Collected data

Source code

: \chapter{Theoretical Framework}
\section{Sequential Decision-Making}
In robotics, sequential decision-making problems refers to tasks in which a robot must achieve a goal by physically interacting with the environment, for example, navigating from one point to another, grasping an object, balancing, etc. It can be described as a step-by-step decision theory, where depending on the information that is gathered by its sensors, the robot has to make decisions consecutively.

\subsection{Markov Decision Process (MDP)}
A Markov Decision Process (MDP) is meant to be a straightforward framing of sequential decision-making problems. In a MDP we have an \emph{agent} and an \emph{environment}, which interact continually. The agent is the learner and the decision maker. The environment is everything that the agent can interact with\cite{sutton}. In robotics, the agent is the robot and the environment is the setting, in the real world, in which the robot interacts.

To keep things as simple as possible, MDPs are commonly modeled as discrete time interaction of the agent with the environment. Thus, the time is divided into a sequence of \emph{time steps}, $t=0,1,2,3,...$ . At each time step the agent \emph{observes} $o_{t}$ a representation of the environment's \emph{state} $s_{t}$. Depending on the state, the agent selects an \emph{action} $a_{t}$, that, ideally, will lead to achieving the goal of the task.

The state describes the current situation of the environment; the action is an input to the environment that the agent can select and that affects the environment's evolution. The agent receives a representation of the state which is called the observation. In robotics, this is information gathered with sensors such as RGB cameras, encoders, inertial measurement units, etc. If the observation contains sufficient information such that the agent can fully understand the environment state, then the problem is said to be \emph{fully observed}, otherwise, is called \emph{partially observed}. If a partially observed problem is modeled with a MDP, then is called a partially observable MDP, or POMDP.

What you will do: The answer must be every line from the records above that contains "agent".

Output for this task:
A Markov Decision Process (MDP) is meant to be a straightforward framing of sequential decision-making problems. In a MDP we have an \emph{agent} and an \emph{environment}, which interact continually. The agent is the learner and the decision maker. The environment is everything that the agent can interact with\cite{sutton}. In robotics, the agent is the robot and the environment is the setting, in the real world, in which the robot interacts.
To keep things as simple as possible, MDPs are commonly modeled as discrete time interaction of the agent with the environment. Thus, the time is divided into a sequence of \emph{time steps}, $t=0,1,2,3,...$ . At each time step the agent \emph{observes} $o_{t}$ a representation of the environment's \emph{state} $s_{t}$. Depending on the state, the agent selects an \emph{action} $a_{t}$, that, ideally, will lead to achieving the goal of the task.
The state describes the current situation of the environment; the action is an input to the environment that the agent can select and that affects the environment's evolution. The agent receives a representation of the state which is called the observation. In robotics, this is information gathered with sensors such as RGB cameras, encoders, inertial measurement units, etc. If the observation contains sufficient information such that the agent can fully understand the environment state, then the problem is said to be \emph{fully observed}, otherwise, is called \emph{partially observed}. If a partially observed problem is modeled with a MDP, then is called a partially observable MDP, or POMDP.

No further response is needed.